Stored data:
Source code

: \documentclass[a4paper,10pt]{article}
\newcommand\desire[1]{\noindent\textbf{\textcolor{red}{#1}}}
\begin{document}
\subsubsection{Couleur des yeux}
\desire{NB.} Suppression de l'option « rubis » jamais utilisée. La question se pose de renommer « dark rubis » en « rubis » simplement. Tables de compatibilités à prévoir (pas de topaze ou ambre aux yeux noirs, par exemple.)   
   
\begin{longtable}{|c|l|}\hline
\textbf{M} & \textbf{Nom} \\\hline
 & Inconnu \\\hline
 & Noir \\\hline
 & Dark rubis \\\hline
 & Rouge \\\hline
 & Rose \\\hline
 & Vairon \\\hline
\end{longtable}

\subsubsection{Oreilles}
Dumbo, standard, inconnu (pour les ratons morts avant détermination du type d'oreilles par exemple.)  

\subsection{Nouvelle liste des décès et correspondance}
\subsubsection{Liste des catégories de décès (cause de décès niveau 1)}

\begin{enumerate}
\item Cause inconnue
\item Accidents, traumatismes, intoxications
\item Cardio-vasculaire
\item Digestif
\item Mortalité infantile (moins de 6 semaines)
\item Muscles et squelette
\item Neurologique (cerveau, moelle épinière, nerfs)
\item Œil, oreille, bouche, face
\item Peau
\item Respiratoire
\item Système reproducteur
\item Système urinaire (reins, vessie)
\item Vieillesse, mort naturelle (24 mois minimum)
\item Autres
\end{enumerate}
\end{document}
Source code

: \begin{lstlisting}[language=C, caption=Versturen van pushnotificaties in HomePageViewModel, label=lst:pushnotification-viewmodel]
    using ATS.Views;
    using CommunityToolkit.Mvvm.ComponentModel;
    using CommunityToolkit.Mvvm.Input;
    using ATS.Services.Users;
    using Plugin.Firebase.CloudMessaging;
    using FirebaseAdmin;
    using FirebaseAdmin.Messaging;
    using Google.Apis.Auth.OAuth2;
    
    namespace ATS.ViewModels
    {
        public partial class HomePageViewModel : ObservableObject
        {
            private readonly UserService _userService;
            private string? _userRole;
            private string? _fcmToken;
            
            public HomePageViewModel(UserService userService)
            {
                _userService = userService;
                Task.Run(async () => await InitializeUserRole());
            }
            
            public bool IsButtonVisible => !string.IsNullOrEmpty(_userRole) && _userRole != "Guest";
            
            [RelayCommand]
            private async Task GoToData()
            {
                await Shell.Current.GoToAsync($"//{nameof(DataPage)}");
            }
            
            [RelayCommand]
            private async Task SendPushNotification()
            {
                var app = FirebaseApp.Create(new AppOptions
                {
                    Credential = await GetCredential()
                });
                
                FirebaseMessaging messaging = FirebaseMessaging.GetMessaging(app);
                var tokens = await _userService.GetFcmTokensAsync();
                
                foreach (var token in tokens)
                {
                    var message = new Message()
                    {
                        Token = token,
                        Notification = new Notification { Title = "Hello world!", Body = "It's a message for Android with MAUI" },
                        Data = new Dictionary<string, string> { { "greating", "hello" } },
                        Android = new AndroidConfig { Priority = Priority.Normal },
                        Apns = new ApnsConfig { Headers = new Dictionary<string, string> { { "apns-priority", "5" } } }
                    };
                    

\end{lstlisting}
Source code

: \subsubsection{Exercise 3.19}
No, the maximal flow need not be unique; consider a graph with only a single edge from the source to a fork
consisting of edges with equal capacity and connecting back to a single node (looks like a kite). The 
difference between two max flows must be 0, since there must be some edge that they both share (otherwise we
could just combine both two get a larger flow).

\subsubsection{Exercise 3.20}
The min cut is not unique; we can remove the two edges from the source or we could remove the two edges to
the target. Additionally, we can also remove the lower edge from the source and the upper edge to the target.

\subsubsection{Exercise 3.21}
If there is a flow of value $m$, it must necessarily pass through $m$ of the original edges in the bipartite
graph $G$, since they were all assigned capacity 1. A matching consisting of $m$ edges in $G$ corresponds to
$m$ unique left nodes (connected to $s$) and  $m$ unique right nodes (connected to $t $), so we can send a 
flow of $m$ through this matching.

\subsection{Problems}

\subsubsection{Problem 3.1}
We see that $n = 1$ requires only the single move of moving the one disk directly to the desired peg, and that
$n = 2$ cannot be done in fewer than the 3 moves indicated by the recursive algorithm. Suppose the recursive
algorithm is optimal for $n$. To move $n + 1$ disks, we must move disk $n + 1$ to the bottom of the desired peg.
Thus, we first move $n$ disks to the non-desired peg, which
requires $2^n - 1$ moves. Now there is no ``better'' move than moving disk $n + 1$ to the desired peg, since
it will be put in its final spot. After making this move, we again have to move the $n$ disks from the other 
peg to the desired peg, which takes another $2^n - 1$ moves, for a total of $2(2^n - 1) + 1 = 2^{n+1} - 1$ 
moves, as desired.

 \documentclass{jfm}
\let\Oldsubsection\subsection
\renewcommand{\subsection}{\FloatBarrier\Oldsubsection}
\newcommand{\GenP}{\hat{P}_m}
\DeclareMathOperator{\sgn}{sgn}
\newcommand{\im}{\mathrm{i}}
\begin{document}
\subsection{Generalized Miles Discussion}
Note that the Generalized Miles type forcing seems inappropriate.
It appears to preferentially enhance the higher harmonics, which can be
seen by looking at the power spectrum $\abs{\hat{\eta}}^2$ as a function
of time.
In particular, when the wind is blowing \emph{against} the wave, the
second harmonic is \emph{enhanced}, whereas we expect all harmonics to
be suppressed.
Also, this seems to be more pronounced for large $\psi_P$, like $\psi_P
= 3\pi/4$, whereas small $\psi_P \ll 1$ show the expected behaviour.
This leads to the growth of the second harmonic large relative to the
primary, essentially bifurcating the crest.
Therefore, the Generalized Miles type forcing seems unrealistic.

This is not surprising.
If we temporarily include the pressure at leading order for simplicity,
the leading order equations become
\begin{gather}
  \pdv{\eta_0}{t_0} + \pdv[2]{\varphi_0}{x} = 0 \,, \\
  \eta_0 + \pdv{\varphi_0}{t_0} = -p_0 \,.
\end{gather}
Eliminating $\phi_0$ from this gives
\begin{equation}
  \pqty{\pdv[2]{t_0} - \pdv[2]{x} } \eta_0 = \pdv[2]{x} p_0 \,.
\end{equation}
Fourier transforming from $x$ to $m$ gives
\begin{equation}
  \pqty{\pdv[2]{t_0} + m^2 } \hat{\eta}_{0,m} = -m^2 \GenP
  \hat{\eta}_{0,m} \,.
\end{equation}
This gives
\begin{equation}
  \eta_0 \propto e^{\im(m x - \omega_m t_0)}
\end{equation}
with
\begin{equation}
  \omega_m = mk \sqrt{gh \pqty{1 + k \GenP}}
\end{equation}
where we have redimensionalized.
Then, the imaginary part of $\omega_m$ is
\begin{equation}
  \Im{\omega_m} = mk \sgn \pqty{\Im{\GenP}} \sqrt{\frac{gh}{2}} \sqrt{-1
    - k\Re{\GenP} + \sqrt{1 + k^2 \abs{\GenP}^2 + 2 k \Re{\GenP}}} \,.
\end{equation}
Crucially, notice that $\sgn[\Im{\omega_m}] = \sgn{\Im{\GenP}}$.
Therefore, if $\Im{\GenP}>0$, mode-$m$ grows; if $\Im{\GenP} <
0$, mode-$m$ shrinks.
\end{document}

YOUR OBJECTIVE ->
Write the records above out again precisely.

REPLY ->
Source code

: \documentclass[a4paper,10pt]{article}
\newcommand\desire[1]{\noindent\textbf{\textcolor{red}{#1}}}
\begin{document}
\subsubsection{Couleur des yeux}
\desire{NB.} Suppression de l'option « rubis » jamais utilisée. La question se pose de renommer « dark rubis » en « rubis » simplement. Tables de compatibilités à prévoir (pas de topaze ou ambre aux yeux noirs, par exemple.)   
   
\begin{longtable}{|c|l|}\hline
\textbf{M} & \textbf{Nom} \\\hline
 & Inconnu \\\hline
 & Noir \\\hline
 & Dark rubis \\\hline
 & Rouge \\\hline
 & Rose \\\hline
 & Vairon \\\hline
\end{longtable}

\subsubsection{Oreilles}
Dumbo, standard, inconnu (pour les ratons morts avant détermination du type d'oreilles par exemple.)  

\subsection{Nouvelle liste des décès et correspondance}
\subsubsection{Liste des catégories de décès (cause de décès niveau 1)}

\begin{enumerate}
\item Cause inconnue
\item Accidents, traumatismes, intoxications
\item Cardio-vasculaire
\item Digestif
\item Mortalité infantile (moins de 6 semaines)
\item Muscles et squelette
\item Neurologique (cerveau, moelle épinière, nerfs)
\item Œil, oreille, bouche, face
\item Peau
\item Respiratoire
\item Système reproducteur
\item Système urinaire (reins, vessie)
\item Vieillesse, mort naturelle (24 mois minimum)
\item Autres
\end{enumerate}
\end{document}
Source code

: \begin{lstlisting}[language=C, caption=Versturen van pushnotificaties in HomePageViewModel, label=lst:pushnotification-viewmodel]
    using ATS.Views;
    using CommunityToolkit.Mvvm.ComponentModel;
    using CommunityToolkit.Mvvm.Input;
    using ATS.Services.Users;
    using Plugin.Firebase.CloudMessaging;
    using FirebaseAdmin;
    using FirebaseAdmin.Messaging;
    using Google.Apis.Auth.OAuth2;
    
    namespace ATS.ViewModels
    {
        public partial class HomePageViewModel : ObservableObject
        {
            private readonly UserService _userService;
            private string? _userRole;
            private string? _fcmToken;
            
            public HomePageViewModel(UserService userService)
            {
                _userService = userService;
                Task.Run(async () => await InitializeUserRole());
            }
            
            public bool IsButtonVisible => !string.IsNullOrEmpty(_userRole) && _userRole != "Guest";
            
            [RelayCommand]
            private async Task GoToData()
            {
                await Shell.Current.GoToAsync($"//{nameof(DataPage)}");
            }
            
            [RelayCommand]
            private async Task SendPushNotification()
            {
                var app = FirebaseApp.Create(new AppOptions
                {
                    Credential = await GetCredential()
                });
                
                FirebaseMessaging messaging = FirebaseMessaging.GetMessaging(app);
                var tokens = await _userService.GetFcmTokensAsync();
                
                foreach (var token in tokens)
                {
                    var message = new Message()
                    {
                        Token = token,
                        Notification = new Notification { Title = "Hello world!", Body = "It's a message for Android with MAUI" },
                        Data = new Dictionary<string, string> { { "greating", "hello" } },
                        Android = new AndroidConfig { Priority = Priority.Normal },
                        Apns = new ApnsConfig { Headers = new Dictionary<string, string> { { "apns-priority", "5" } } }
                    };
                    

\end{lstlisting}
Source code

: \subsubsection{Exercise 3.19}
No, the maximal flow need not be unique; consider a graph with only a single edge from the source to a fork
consisting of edges with equal capacity and connecting back to a single node (looks like a kite). The 
difference between two max flows must be 0, since there must be some edge that they both share (otherwise we
could just combine both two get a larger flow).

\subsubsection{Exercise 3.20}
The min cut is not unique; we can remove the two edges from the source or we could remove the two edges to
the target. Additionally, we can also remove the lower edge from the source and the upper edge to the target.

\subsubsection{Exercise 3.21}
If there is a flow of value $m$, it must necessarily pass through $m$ of the original edges in the bipartite
graph $G$, since they were all assigned capacity 1. A matching consisting of $m$ edges in $G$ corresponds to
$m$ unique left nodes (connected to $s$) and  $m$ unique right nodes (connected to $t $), so we can send a 
flow of $m$ through this matching.

\subsection{Problems}

\subsubsection{Problem 3.1}
We see that $n = 1$ requires only the single move of moving the one disk directly to the desired peg, and that
$n = 2$ cannot be done in fewer than the 3 moves indicated by the recursive algorithm. Suppose the recursive
algorithm is optimal for $n$. To move $n + 1$ disks, we must move disk $n + 1$ to the bottom of the desired peg.
Thus, we first move $n$ disks to the non-desired peg, which
requires $2^n - 1$ moves. Now there is no ``better'' move than moving disk $n + 1$ to the desired peg, since
it will be put in its final spot. After making this move, we again have to move the $n$ disks from the other 
peg to the desired peg, which takes another $2^n - 1$ moves, for a total of $2(2^n - 1) + 1 = 2^{n+1} - 1$ 
moves, as desired.

 \documentclass{jfm}
\let\Oldsubsection\subsection
\renewcommand{\subsection}{\FloatBarrier\Oldsubsection}
\newcommand{\GenP}{\hat{P}_m}
\DeclareMathOperator{\sgn}{sgn}
\newcommand{\im}{\mathrm{i}}
\begin{document}
\subsection{Generalized Miles Discussion}
Note that the Generalized Miles type forcing seems inappropriate.
It appears to preferentially enhance the higher harmonics, which can be
seen by looking at the power spectrum $\abs{\hat{\eta}}^2$ as a function
of time.
In particular, when the wind is blowing \emph{against} the wave, the
second harmonic is \emph{enhanced}, whereas we expect all harmonics to
be suppressed.
Also, this seems to be more pronounced for large $\psi_P$, like $\psi_P
= 3\pi/4$, whereas small $\psi_P \ll 1$ show the expected behaviour.
This leads to the growth of the second harmonic large relative to the
primary, essentially bifurcating the crest.
Therefore, the Generalized Miles type forcing seems unrealistic.

This is not surprising.
If we temporarily include the pressure at leading order for simplicity,
the leading order equations become
\begin{gather}
  \pdv{\eta_0}{t_0} + \pdv[2]{\varphi_0}{x} = 0 \,, \\
  \eta_0 + \pdv{\varphi_0}{t_0} = -p_0 \,.
\end{gather}
Eliminating $\phi_0$ from this gives
\begin{equation}
  \pqty{\pdv[2]{t_0} - \pdv[2]{x} } \eta_0 = \pdv[2]{x} p_0 \,.
\end{equation}
Fourier transforming from $x$ to $m$ gives
\begin{equation}
  \pqty{\pdv[2]{t_0} + m^2 } \hat{\eta}_{0,m} = -m^2 \GenP
  \hat{\eta}_{0,m} \,.
\end{equation}
This gives
\begin{equation}
  \eta_0 \propto e^{\im(m x - \omega_m t_0)}
\end{equation}
with
\begin{equation}
  \omega_m = mk \sqrt{gh \pqty{1 + k \GenP}}
\end{equation}
where we have redimensionalized.
Then, the imaginary part of $\omega_m$ is
\begin{equation}
  \Im{\omega_m} = mk \sgn \pqty{\Im{\GenP}} \sqrt{\frac{gh}{2}} \sqrt{-1
    - k\Re{\GenP} + \sqrt{1 + k^2 \abs{\GenP}^2 + 2 k \Re{\GenP}}} \,.
\end{equation}
Crucially, notice that $\sgn[\Im{\omega_m}] = \sgn{\Im{\GenP}}$.
Therefore, if $\Im{\GenP}>0$, mode-$m$ grows; if $\Im{\GenP} <
0$, mode-$m$ shrinks.
\end{document}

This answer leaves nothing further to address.